Sie wandte den Kopf und nickte. „Natürlich."

Ihre Stoffsäcke mit ihren wenigen Habseligkeiten lagen an ihrem Bettende. Sie zog einen näher zu sich und öffnete ihn. Im Sack waren ihre einzigen Kleider verstaut. Mit einem flaumigen Gefühl zog sie ein weisses Kleid mit Spitze aus dem Sack und hob es hoch. Sie warf einen Blick zu ihrer Mutter, diese lächelte.

„Mein Hochzeitskleid. Es sollte dir gehören", flüsterte sie beinahe lautlos.

Helena seufzte. „Das wirklich lieb von dir, Mutter", murmelte sie und legte es auf ihr Bett. „Nur ist es vielleicht unnötig."
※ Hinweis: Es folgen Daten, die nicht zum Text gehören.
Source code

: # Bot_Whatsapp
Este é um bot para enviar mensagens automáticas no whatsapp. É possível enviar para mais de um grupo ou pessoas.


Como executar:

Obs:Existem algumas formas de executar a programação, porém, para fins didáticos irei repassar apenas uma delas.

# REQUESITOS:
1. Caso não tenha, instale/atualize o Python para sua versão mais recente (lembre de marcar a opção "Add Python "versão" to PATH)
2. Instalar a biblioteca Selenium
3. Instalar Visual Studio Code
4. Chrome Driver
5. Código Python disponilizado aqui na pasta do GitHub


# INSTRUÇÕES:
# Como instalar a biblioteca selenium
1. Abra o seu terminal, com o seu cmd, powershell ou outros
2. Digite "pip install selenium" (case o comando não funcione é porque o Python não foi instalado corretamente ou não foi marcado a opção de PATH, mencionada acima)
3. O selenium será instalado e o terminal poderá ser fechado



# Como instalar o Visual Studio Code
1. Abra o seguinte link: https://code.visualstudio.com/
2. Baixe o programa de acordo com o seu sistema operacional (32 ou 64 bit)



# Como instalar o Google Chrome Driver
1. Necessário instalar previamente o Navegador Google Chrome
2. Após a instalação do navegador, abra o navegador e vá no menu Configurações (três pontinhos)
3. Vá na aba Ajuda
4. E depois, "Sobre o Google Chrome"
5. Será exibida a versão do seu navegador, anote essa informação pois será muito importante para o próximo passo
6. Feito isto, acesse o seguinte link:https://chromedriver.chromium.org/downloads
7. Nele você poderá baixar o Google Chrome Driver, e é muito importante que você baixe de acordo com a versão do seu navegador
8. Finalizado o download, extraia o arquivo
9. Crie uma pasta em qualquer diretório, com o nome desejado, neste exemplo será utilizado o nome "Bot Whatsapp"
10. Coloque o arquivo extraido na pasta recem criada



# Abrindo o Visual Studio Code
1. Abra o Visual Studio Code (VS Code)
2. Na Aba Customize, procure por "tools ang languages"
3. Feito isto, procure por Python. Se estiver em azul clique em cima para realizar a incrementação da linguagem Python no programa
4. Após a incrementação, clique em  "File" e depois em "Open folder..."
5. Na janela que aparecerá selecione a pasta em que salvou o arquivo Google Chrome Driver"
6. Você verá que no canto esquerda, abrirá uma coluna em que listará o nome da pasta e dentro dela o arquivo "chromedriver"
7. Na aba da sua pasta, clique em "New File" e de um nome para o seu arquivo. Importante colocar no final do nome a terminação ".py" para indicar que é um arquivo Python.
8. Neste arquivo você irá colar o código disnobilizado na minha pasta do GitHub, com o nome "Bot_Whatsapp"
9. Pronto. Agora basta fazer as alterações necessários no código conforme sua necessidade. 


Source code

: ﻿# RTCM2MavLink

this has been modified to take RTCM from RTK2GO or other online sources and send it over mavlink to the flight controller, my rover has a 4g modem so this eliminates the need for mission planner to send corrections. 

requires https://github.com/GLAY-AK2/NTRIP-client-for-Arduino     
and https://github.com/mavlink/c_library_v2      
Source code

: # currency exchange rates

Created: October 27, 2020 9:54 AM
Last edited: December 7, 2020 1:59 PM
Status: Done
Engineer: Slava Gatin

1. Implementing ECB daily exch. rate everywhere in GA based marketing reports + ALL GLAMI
Bei diesem Satz musste sie schlucken. Es war nötig. Irgendwann würde man über ihr Vergehen Bescheid wissen. Irgendwann würde man sie dafür zum Tode verurteilen, das konnte sie deutlich spüren. Bevor ihre Mutter etwas erwidern konnte, läutete unten die Glocke. Rasch richtete sie sich auf und öffnete die Türe.

„Ich bringe dir das Abendessen hoch, versprochen", sagte sie ihrer Mutter und huschte in den Gang.

Auf halbem Weg nach unten traf sie auf Phillip. Er sah mitgenommen aus und schien nicht wirklich seine Ruhe gefunden zu haben. Neben ihm stand ein blonder Junge, dessen Augen immer wieder verstört hin und her huschten.

Ein leichtes Lächeln bildete sich auf seinen Lippen, als er sie erblickte und sie zwang sich zu einem ebenfalls erleichterten Gesichtsausdruck, doch sie hatte das Gefühl, dass er ihr deutlich misslang. Doch Phillip sagte nichts, sondern umarmte sie ohne Begrüssung. Sie atmete in seinen Armen tief durch. Es fühlte sich so gut an in seinen Armen zu sein, obwohl sie genau wusste, wie falsch dieses Gefühl war. Er liess sie auch viel zu früh wieder los und sie gingen gemeinsam die restlichen Treppen bis in den Gemeinschaftsraum hinunter.

„Hat sich deine Mutter ausgeruht?", fragte er und der blonde Junge blickte sie neugierig an.

Sie zuckte mit den Schultern. „Sie hat vorhin glaub geschlafen."

Besorgt musterte er sie von der Seite und seufzte. „Hast du dich etwa nicht ausgeruht?", hackte er nach.

Verärgert rollte sie mit den Augen.

„Ich war nun mal nicht müde."

Phillip sagte nichts mehr dazu und drehte sich zu dem blonden Jungen um, der nun wieder auf seine Füsse starrte und plötzlich niedergeschlagen und traurig wirkte.

„Das ist Helena", sagte er zu ihm und der Junge blickte auf. Seine Augen musterten Helena eingehend und er nickte. „Sie ist meine beste Freundin."

Helena rang sich um ein freundliches Lächeln, doch seine Worten fühlten sich noch immer wie Messerstiche an. Rasch wandte sie den Blick ab und studierte die Wände.